Events. Media. Cute Animals. A Poll.

  • Next Kidlit Drink Night! We'll gather at the Blue Owl on Monday, March 30th, about 6 p.m. All the cool kids will be there -- except, of course, in kidlit, the cool kids are all just happy dorks. So you become a cool kid by just loving the subject and showing up to discuss it. Hope to see you there!
  • Francisco Stork, author of Marcelo in the Real World, was featured in a SLJ interview here.
  • Lisa Yee is interviewed by Readergirlz in a video for Absolutely Maybe here
  • A terrific review of Heartsinger here. I'm going to be on a USBBY panel for this book at Midsummer ALA, along with the author (Karlijn Stoffels) and translator (Laura Watkinson) and Arthur. That will also be the first time, or very close to it, that I meet either the author or translator, or even hear their voices, even though we went through an exhaustive and ultimately entirely mutually satisfying translation and editing process together -- all done over e-mail and in Microsoft Word Track Changes. We hope to show some of these original e-mails and documents during our panel, so if you're at all interested in children's literature in translation or the editorial process, it ought to be a fascinating event.
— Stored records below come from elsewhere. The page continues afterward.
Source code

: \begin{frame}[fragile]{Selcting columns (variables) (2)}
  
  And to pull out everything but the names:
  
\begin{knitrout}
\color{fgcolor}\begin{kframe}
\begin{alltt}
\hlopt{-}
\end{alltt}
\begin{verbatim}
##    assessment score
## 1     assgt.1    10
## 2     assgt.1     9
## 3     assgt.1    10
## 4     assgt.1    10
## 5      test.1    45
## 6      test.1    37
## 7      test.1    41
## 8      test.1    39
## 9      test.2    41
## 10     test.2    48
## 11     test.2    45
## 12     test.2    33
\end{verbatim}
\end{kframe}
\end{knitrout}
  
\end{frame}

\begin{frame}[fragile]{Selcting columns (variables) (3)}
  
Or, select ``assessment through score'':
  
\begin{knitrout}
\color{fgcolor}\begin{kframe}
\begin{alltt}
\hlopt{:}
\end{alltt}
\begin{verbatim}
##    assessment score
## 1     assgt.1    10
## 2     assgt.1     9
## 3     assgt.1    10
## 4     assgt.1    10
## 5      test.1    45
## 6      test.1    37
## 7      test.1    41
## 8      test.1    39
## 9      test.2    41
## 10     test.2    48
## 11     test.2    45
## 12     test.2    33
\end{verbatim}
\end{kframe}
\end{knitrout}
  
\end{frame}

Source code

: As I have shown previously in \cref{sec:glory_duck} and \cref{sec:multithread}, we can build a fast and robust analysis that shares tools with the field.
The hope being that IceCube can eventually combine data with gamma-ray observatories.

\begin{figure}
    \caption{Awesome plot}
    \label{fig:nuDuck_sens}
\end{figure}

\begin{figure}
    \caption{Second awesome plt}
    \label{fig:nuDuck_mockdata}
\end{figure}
  • Greg Pincus has a very cool plan for National Poetry Month in April.
  • An awesome word: schwerpunkt. I'm thinking of using this in place of the word "point" in all my talks, because it means more or less the same thing but it's so much more pungent and schwerpunkty. Find an excuse to use it today!
  • If you love Zadie Smith but haven't yet seen her wonderful essay on Obama, "Pygmalion," and her own upbringing, "Speaking in Tongues" -- you can click that link.
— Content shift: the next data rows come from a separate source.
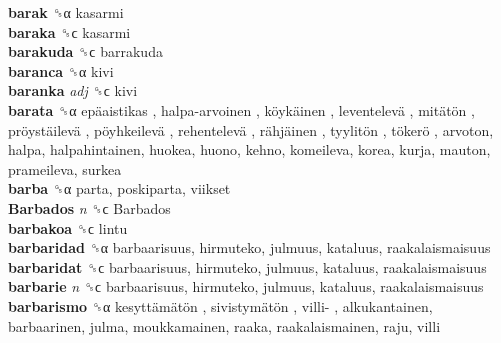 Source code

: \textbf{barak} ␝α  kasarmi  \\
\textbf{baraka} ␝ϲ  kasarmi  \\
\textbf{barakuda} ␝ϲ  barrakuda  \\
\textbf{baranca} ␝α  kivi  \\
\textbf{baranka} \emph{adj}  ␝ϲ  kivi  \\
\textbf{barata} ␝α   epäaistikas ,  halpa-arvoinen ,  köykäinen ,  leventelevä ,  mitätön ,  pröystäilevä ,  pöyhkeilevä ,  rehentelevä ,  rähjäinen ,  tyylitön ,  tökerö , arvoton, halpa, halpahintainen, huokea, huono, kehno, komeileva, korea, kurja, mauton, prameileva, surkea  \\
\textbf{barba} ␝α  parta, poskiparta, viikset  \\
\textbf{Barbados} \emph{n}  ␝ϲ   Barbados   \\
\textbf{barbakoa} ␝ϲ  lintu  \\
\textbf{barbaridad} ␝α  barbaarisuus, hirmuteko, julmuus, kataluus, raakalaismaisuus  \\
\textbf{barbaridat} ␝ϲ  barbaarisuus, hirmuteko, julmuus, kataluus, raakalaismaisuus  \\
\textbf{barbarie} \emph{n}  ␝ϲ  barbaarisuus, hirmuteko, julmuus, kataluus, raakalaismaisuus  \\
\textbf{barbarismo} ␝α   kesyttämätön ,  sivistymätön ,  villi- , alkukantainen, barbaarinen, julma, moukkamainen, raaka, raakalaismainen, raju, villi  \\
  • But in order to click the next link, you must (1) enjoy pictures of cute animals, (2) find insulting them for no reason potentially hilarious, and (3) not mind bad language. All good? Okay. (My favorite entry: The Tibetan Fox Thinks He's Better Than You.)
  • Best adult book I've read recently: The Beautiful Struggle by Ta-Nehisi Coates. I became a fan of Mr. Coates's writing after he replaced Matthew Yglesias as the liberal blogger at the Atlantic website, and this is his memoir of growing up in Baltimore in the 1980s, the next-to-youngest son of a former Black Panther, and learning what it meant to him to be a black male. I clearly am a very whitebread white woman, and reading this reminded me strongly of reading The Brief Wondrous Life of Oscar Wao: the same constant flow of references I didn't get, but also the same wondrous use of language, particularly that very flow; the same fascinating characters and setting; and the same wonder and appreciation for getting such a full view of a life so different from my own. It is indeed beautiful.
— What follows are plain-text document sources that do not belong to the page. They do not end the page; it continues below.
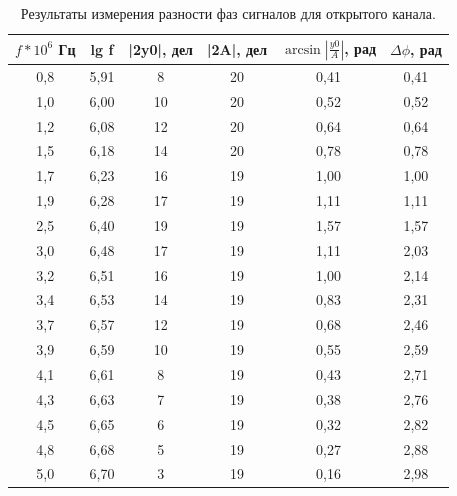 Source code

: \documentclass[12pt,a4paper]{article}
\begin{document}
	\begin{table}[]
	\begin{center}
		\begin{tabular}{|c|c|c|c|c|c|}
			\hline
			$ f * 10^{6}$ Гц      & lg f & |2y0|, дел & |2A|, дел & $\arcsin\left|\frac{y0}{A}\right|$, рад & $\Delta\phi$, рад \\ \hline
			0,8  & 5,91 & 8     & 20   & 0,41   & 0,41     \\ \hline
			1,0 & 6,00 & 10    & 20   & 0,52   & 0,52     \\ \hline
			1,2 & 6,08 & 12    & 20   & 0,64   & 0,64     \\ \hline
			1,5 & 6,18 & 14    & 20   & 0,78   & 0,78     \\ \hline
			1,7 & 6,23 & 16    & 19   & 1,00   & 1,00     \\ \hline
			1,9 & 6,28 & 17    & 19   & 1,11   & 1,11     \\ \hline
			2,5 & 6,40 & 19    & 19   & 1,57   & 1,57     \\ \hline
			3,0 & 6,48 & 17    & 19   & 1,11   & 2,03     \\ \hline	
			3,2 & 6,51 & 16    & 19   & 1,00   & 2,14     \\ \hline	
			3,4 & 6,53 & 14    & 19   & 0,83   & 2,31     \\ \hline
			3,7 & 6,57 & 12    & 19   & 0,68   & 2,46     \\ \hline
			3,9 & 6,59 & 10    & 19   & 0,55   & 2,59     \\ \hline
			4,1 & 6,61 & 8     & 19   & 0,43   & 2,71     \\ \hline
			4,3 & 6,63 & 7     & 19   & 0,38   & 2,76     \\ \hline
			4,5 & 6,65 & 6     & 19   & 0,32   & 2,82     \\ \hline
			4,8 & 6,68 & 5     & 19   & 0,27   & 2,88     \\ \hline
			5,0 & 6,70 & 3     & 19   & 0,16   & 2,98     \\ \hline
		\end{tabular}
		\caption{Результаты измерения разности фаз сигналов для открытого канала.}
		\label{tab:delta_phases_DC}
	\end{center}
	\end{table}
	
\end{document}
  • The fine print on the challenge below: To qualify for the $1 donation, you must send me a digital picture of you at the end of your run (walks also qualify). All pictures must be received at chavela_que at yahoo dot com by the date of the Race to Deliver in November. Melissa has accepted the challenge, but there's still no word from John . . . If you know him, harass him.
Finally, a poll. Last weekend I gave three talks at the Missouri SCBWI retreat. Two were revised and expanded versions of speeches I've given earlier: a talk on character from the Missouri SCBWI conference in November 2007 and New Jersey in June 2008, and a talk on plot from Illinois last November. The third talk, on voice, was entirely new. None of these, you will have noticed, are on my website, and this is because it makes my life EVER SO MUCH EASIER when I don't have to write a new talk for a conference. I actually do like writing talks; I always learn something myself in the writing, and these three were no exceptions. But when I don't have to write one, I can spend more time concentrating on critiques and editing my books and having a life (particularly on weekends), which is all quite lovely. And it is nice feeling like I'm not saying things people already have heard or know . . .

So I'm wondering: On a scale of 1 to 5, if you came to an SCBWI conference, how bothered would you be to hear me give a talk you might have already read online? 1 is "Hooray! A Talk I Can Read Immediately!"; 5 is "You Are Dead to Me." The poll is in the sidebar at right. Please be honest, as the results have a bearing on the future content of both my website and my weekends. Many thanks!